Short-term vacation rental policy was first introduced more than a year ago in June 2016. After the summer that year, a long pause was put on public discussions to explore further regulatory solutions to the issue. A second set of draft regulations were shared in April for public review and comment. Then in the fall, the city council began in earnest to take up further discussion on how best to manage short-term vacation rentals in the city.

The overarching purpose to regulate short-term vacation rentals boils down to four primary objectives: ensuring public health and safety, preserving affordable housing, promoting fair competition, and instituting compensatory taxation. Short-term vacation rentals offer operators a supplemental means of income. However, short-term vacation rentals can reduce long-term rental housing affecting overall market affordability. Will the proposed regulations seriously address this policy issue?

The September committee meetings offer some insight to what councilmembers are thinking.

September 6th Meeting

On September 6th, Aly Pennucci, a Council Central Legislative Analyst, provided an overview to the Affordable Housing, Neighborhoods, and Finance (AHNF) Committee. Pennucci explained that the short-term vacation rental proposal had evolved since 2016. Comments from the public swayed city officials to reconsider some aspects of the overall framework. Additional research by city staff was put into how regulations could be reasonably implemented. That led to substantial changes from the original proposal. For instance, the cap on the number of nights was eliminated (originally set at 90 nights for units if not at an owner’s primary residence) and wider allowance of owning and operating multiple short-term vacation rentals by a single individual or company.

Pennucci explained that the new proposal would:

  • Establish a cap on the number of dwelling units that an individual or company could operate at two, except that the cap would not apply to units owned and operated by existing operators in the Downtown, South Lake Union Urban Centers and for certain building types in the First Hill/Capitol Hill Urban Centers;
  • Establish and define the licensing framework for short-term vacation rentals (e.g., reporting, health, and safety standards);
  • Require all short-term vacation rental operators to obtain a business license;
  • Require short-term vacation rental platforms (e.g., Airbnb and VRBO) to obtain a special license; and
  • Institute a flat tax on a per-night basis for overnight stays of guests.

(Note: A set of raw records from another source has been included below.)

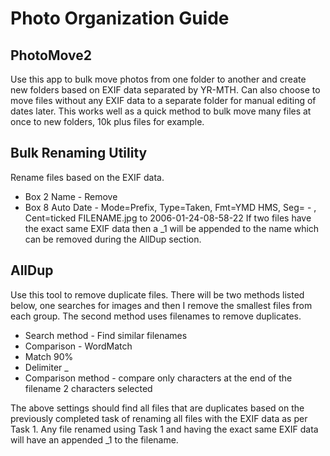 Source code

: # Photo Organization Guide #

## PhotoMove2 ##
Use this app to bulk move photos from one folder to another and create new folders based on EXIF data separated by YR-MTH. Can also choose to move files without any EXIF data to a separate folder for manual editing of dates later. This works well as a quick method to bulk move many files at once to new folders, 10k plus files for example.


## Bulk Renaming Utility ##
Rename files based on the EXIF data.
- Box 2 Name - Remove
- Box 8 Auto Date - Mode=Prefix, Type=Taken, Fmt=YMD HMS, Seg= - , Cent=ticked
FILENAME.jpg to 2006-01-24-08-58-22
If two files have the exact same EXIF data then a _1 will be appended to the name which can be removed during the AllDup section.


## AllDup ##
Use this tool to remove duplicate files. There will be two methods listed below, one searches for images and then I remove the smallest files from each group. The second method uses filenames to remove duplicates.


- Search method - Find similar filenames
- Comparison - WordMatch
- Match 90%
- Delimiter _
- Comparison method - compare only characters at the end of the filename 2 characters selected

The above settings should find all files that are duplicates based on the previously completed task of renaming all files with the EXIF data as per Task 1. Any file renamed using Task 1 and having the exact same EXIF data will have an appended _1 to the filename.

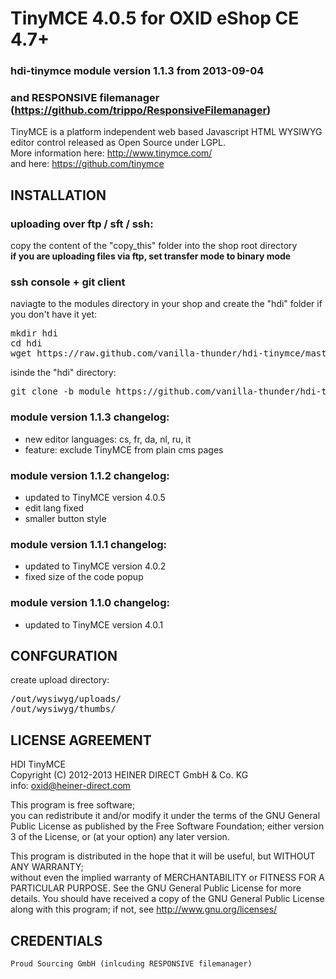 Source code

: # TinyMCE 4.0.5 for OXID eShop CE  4.7+

### hdi-tinymce module version 1.1.3 from 2013-09-04
### and RESPONSIVE filemanager (https://github.com/trippo/ResponsiveFilemanager)

TinyMCE is a platform independent web based Javascript HTML WYSIWYG editor control released as Open Source under LGPL.  
More information here: http://www.tinymce.com/  
and here: https://github.com/tinymce

## INSTALLATION

### uploading over ftp / sft / ssh:
copy the content of the "copy_this" folder into the shop root directory  
**if you are uploading files via ftp, set transfer mode to binary mode**

### ssh console + git client
naviagte to the modules directory in your shop and create the "hdi" folder if you don't have it yet:
<pre>
mkdir hdi
cd hdi
wget https://raw.github.com/vanilla-thunder/hdi-tinymce/master/copy_this/modules/hdi/vendormetadata.php
</pre>
isinde the "hdi" directory:
<pre>
git clone -b module https://github.com/vanilla-thunder/hdi-tinymce.git
</pre>

### module version 1.1.3 changelog:
* new editor languages: cs, fr, da, nl, ru, it
* feature: exclude TinyMCE from plain cms pages

### module version 1.1.2 changelog:
* updated to TinyMCE version 4.0.5
* edit lang fixed
* smaller button style

### module version 1.1.1 changelog:
* updated to TinyMCE version 4.0.2
* fixed size of the code popup

### module version 1.1.0 changelog:
* updated to TinyMCE version 4.0.1


## CONFGURATION
create upload directory:
<pre>
/out/wysiwyg/uploads/
/out/wysiwyg/thumbs/
</pre>


## LICENSE AGREEMENT 

   HDI TinyMCE  
   Copyright (C) 2012-2013  HEINER DIRECT GmbH & Co. KG  
   info:  oxid@heiner-direct.com  
  
   This program is free software;  
   you can redistribute it and/or modify it under the terms of the GNU General Public License as published by the Free Software Foundation;
   either version 3 of the License, or (at your option) any later version.
  
   This program is distributed in the hope that it will be useful, but WITHOUT ANY WARRANTY;  
   without even the implied warranty of MERCHANTABILITY or FITNESS FOR A PARTICULAR PURPOSE. See the GNU General Public License for more details.
   You should have received a copy of the GNU General Public License along with this program; if not, see <http://www.gnu.org/licenses/>
   
   
## CREDENTIALS

	Proud Sourcing GmbH (inlcuding RESPONSIVE filemanager) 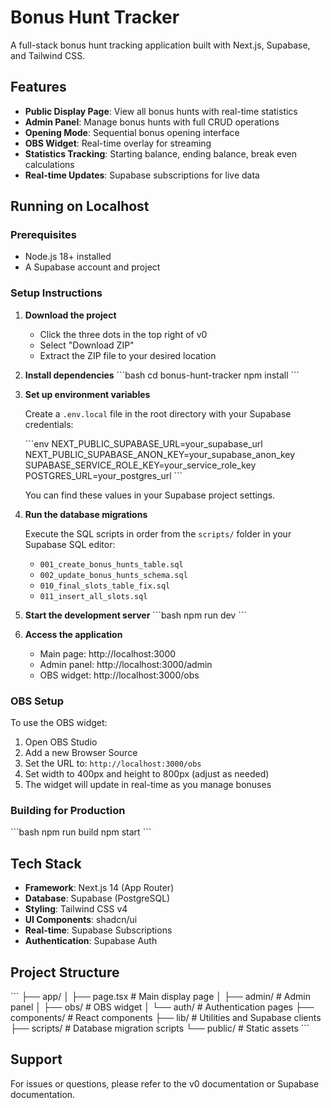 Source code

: # Bonus Hunt Tracker

A full-stack bonus hunt tracking application built with Next.js, Supabase, and Tailwind CSS.

## Features

- **Public Display Page**: View all bonus hunts with real-time statistics
- **Admin Panel**: Manage bonus hunts with full CRUD operations
- **Opening Mode**: Sequential bonus opening interface
- **OBS Widget**: Real-time overlay for streaming
- **Statistics Tracking**: Starting balance, ending balance, break even calculations
- **Real-time Updates**: Supabase subscriptions for live data

## Running on Localhost

### Prerequisites

- Node.js 18+ installed
- A Supabase account and project

### Setup Instructions

1. **Download the project**
   - Click the three dots in the top right of v0
   - Select "Download ZIP"
   - Extract the ZIP file to your desired location

2. **Install dependencies**
   \`\`\`bash
   cd bonus-hunt-tracker
   npm install
   \`\`\`

3. **Set up environment variables**
   
   Create a `.env.local` file in the root directory with your Supabase credentials:
   
   \`\`\`env
   NEXT_PUBLIC_SUPABASE_URL=your_supabase_url
   NEXT_PUBLIC_SUPABASE_ANON_KEY=your_supabase_anon_key
   SUPABASE_SERVICE_ROLE_KEY=your_service_role_key
   POSTGRES_URL=your_postgres_url
   \`\`\`
   
   You can find these values in your Supabase project settings.

4. **Run the database migrations**
   
   Execute the SQL scripts in order from the `scripts/` folder in your Supabase SQL editor:
   - `001_create_bonus_hunts_table.sql`
   - `002_update_bonus_hunts_schema.sql`
   - `010_final_slots_table_fix.sql`
   - `011_insert_all_slots.sql`

5. **Start the development server**
   \`\`\`bash
   npm run dev
   \`\`\`

6. **Access the application**
   - Main page: http://localhost:3000
   - Admin panel: http://localhost:3000/admin
   - OBS widget: http://localhost:3000/obs

### OBS Setup

To use the OBS widget:

1. Open OBS Studio
2. Add a new Browser Source
3. Set the URL to: `http://localhost:3000/obs`
4. Set width to 400px and height to 800px (adjust as needed)
5. The widget will update in real-time as you manage bonuses

### Building for Production

\`\`\`bash
npm run build
npm start
\`\`\`

## Tech Stack

- **Framework**: Next.js 14 (App Router)
- **Database**: Supabase (PostgreSQL)
- **Styling**: Tailwind CSS v4
- **UI Components**: shadcn/ui
- **Real-time**: Supabase Subscriptions
- **Authentication**: Supabase Auth

## Project Structure

\`\`\`
├── app/
│   ├── page.tsx          # Main display page
│   ├── admin/            # Admin panel
│   ├── obs/              # OBS widget
│   └── auth/             # Authentication pages
├── components/           # React components
├── lib/                  # Utilities and Supabase clients
├── scripts/              # Database migration scripts
└── public/               # Static assets
\`\`\`

## Support

For issues or questions, please refer to the v0 documentation or Supabase documentation.
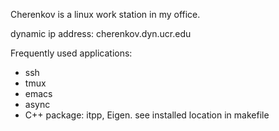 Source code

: Cherenkov is a linux work station in my office.

dynamic ip address: cherenkov.dyn.ucr.edu

Frequently used applications:

* ssh
* tmux
* emacs
* async
* C++ package: itpp, Eigen. see installed location in makefile

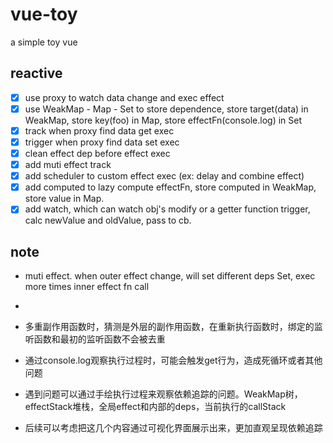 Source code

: # vue-toy
a simple toy vue

## reactive

- [x] use proxy to watch data change and exec effect
- [x] use WeakMap - Map - Set to store dependence, store target(data) in WeakMap, store key(foo) in Map, store effectFn(console.log) in Set
- [x] track when proxy find data get exec
- [x] trigger when proxy find data set exec
- [x] clean effect dep before effect exec
- [x] add muti effect track
- [x] add scheduler to custom effect exec (ex: delay and combine effect)
- [x] add computed to lazy compute effectFn, store computed in WeakMap, store value in Map.
- [x] add watch, which can watch obj's modify or a getter function trigger, calc newValue and oldValue, pass to cb.

## note

- muti effect. when outer effect change, will set different deps Set, exec more times inner effect fn call
- 

- 多重副作用函数时，猜测是外层的副作用函数，在重新执行函数时，绑定的监听函数和最初的监听函数不会被去重
- 通过console.log观察执行过程时，可能会触发get行为，造成死循环或者其他问题
- 遇到问题可以通过手绘执行过程来观察依赖追踪的问题。WeakMap树，effectStack堆栈，全局effect和内部的deps，当前执行的callStack
- 后续可以考虑把这几个内容通过可视化界面展示出来，更加直观呈现依赖追踪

During the committee meeting, Councilmember Mike O’Brien asked if the limitation on operating two units by a single owner could be exploited. He used the example of his family. Could each individual member of the household own two short-term vacation rentals? Pennucci explained that each member could indeed separately be licensed for two short-term vacation rentals. She also noted that multiple limited liability companies (LLCs) could be set up and defined as an “owner.” Councilmember O’Brien felt that this would defeat the whole purpose of the regulations if people could just set up separate companies or use separate individuals to get around the limitation.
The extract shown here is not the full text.